EXERCISE DESCRIPTION: In the entries below, identify every line with the string "break" and copy it.

(Recorded data)
Start of Block
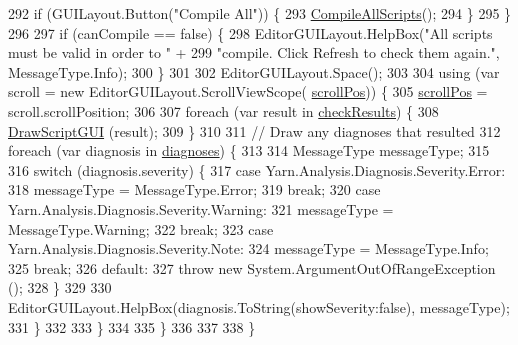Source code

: \begin{DoxyCode}
292                     \textcolor{keywordflow}{if} (GUILayout.Button(\textcolor{stringliteral}{"Compile All"})) \{
293                         \hyperlink{a00188_ab84b77da285227c4ab4e1366131dd2b5}{CompileAllScripts}();
294                     \}
295                 \}
296 
297                 \textcolor{keywordflow}{if} (canCompile == \textcolor{keyword}{false}) \{
298                     EditorGUILayout.HelpBox(\textcolor{stringliteral}{"All scripts must be valid in order to "} +
299                         \textcolor{stringliteral}{"compile. Click Refresh to check them again."}, MessageType.Info);
300                 \}
301 
302                 EditorGUILayout.Space();
303 
304                 \textcolor{keyword}{using} (var scroll = \textcolor{keyword}{new} EditorGUILayout.ScrollViewScope(
      \hyperlink{a00188_a2d9b9702b0980af9d4202aebd440124b}{scrollPos})) \{
305                     \hyperlink{a00188_a2d9b9702b0980af9d4202aebd440124b}{scrollPos} = scroll.scrollPosition;
306 
307                     \textcolor{keywordflow}{foreach} (var result \textcolor{keywordflow}{in} \hyperlink{a00188_aa85ab7bd194e5425b991b9c216d4d10e}{checkResults}) \{
308                         \hyperlink{a00188_a1a7e1a855bb2a9549eb1c0eb292c9b85}{DrawScriptGUI} (result);
309                     \}
310 
311                     \textcolor{comment}{// Draw any diagnoses that resulted}
312                     \textcolor{keywordflow}{foreach} (var diagnosis \textcolor{keywordflow}{in} \hyperlink{a00188_a25c92cbfdd09661a96714d05b14af886}{diagnoses}) \{
313 
314                         MessageType messageType;
315 
316                         \textcolor{keywordflow}{switch} (diagnosis.severity) \{
317                         \textcolor{keywordflow}{case} Yarn.Analysis.Diagnosis.Severity.Error:
318                             messageType = MessageType.Error;
319                             \textcolor{keywordflow}{break};
320                         \textcolor{keywordflow}{case} Yarn.Analysis.Diagnosis.Severity.Warning:
321                             messageType = MessageType.Warning;
322                             \textcolor{keywordflow}{break};
323                         \textcolor{keywordflow}{case} Yarn.Analysis.Diagnosis.Severity.Note:
324                             messageType = MessageType.Info;
325                             \textcolor{keywordflow}{break};
326                         \textcolor{keywordflow}{default}:
327                             \textcolor{keywordflow}{throw} \textcolor{keyword}{new} System.ArgumentOutOfRangeException ();
328                         \}
329 
330                         EditorGUILayout.HelpBox(diagnosis.ToString(showSeverity:\textcolor{keyword}{false}), messageType);
331                     \}
332 
333                 \}
334 
335             \}
336 
337 
338         \}
\end{DoxyCode}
End of Block
WRITTEN ANSWER:
319                             \textcolor{keywordflow}{break};
322                             \textcolor{keywordflow}{break};
325                             \textcolor{keywordflow}{break};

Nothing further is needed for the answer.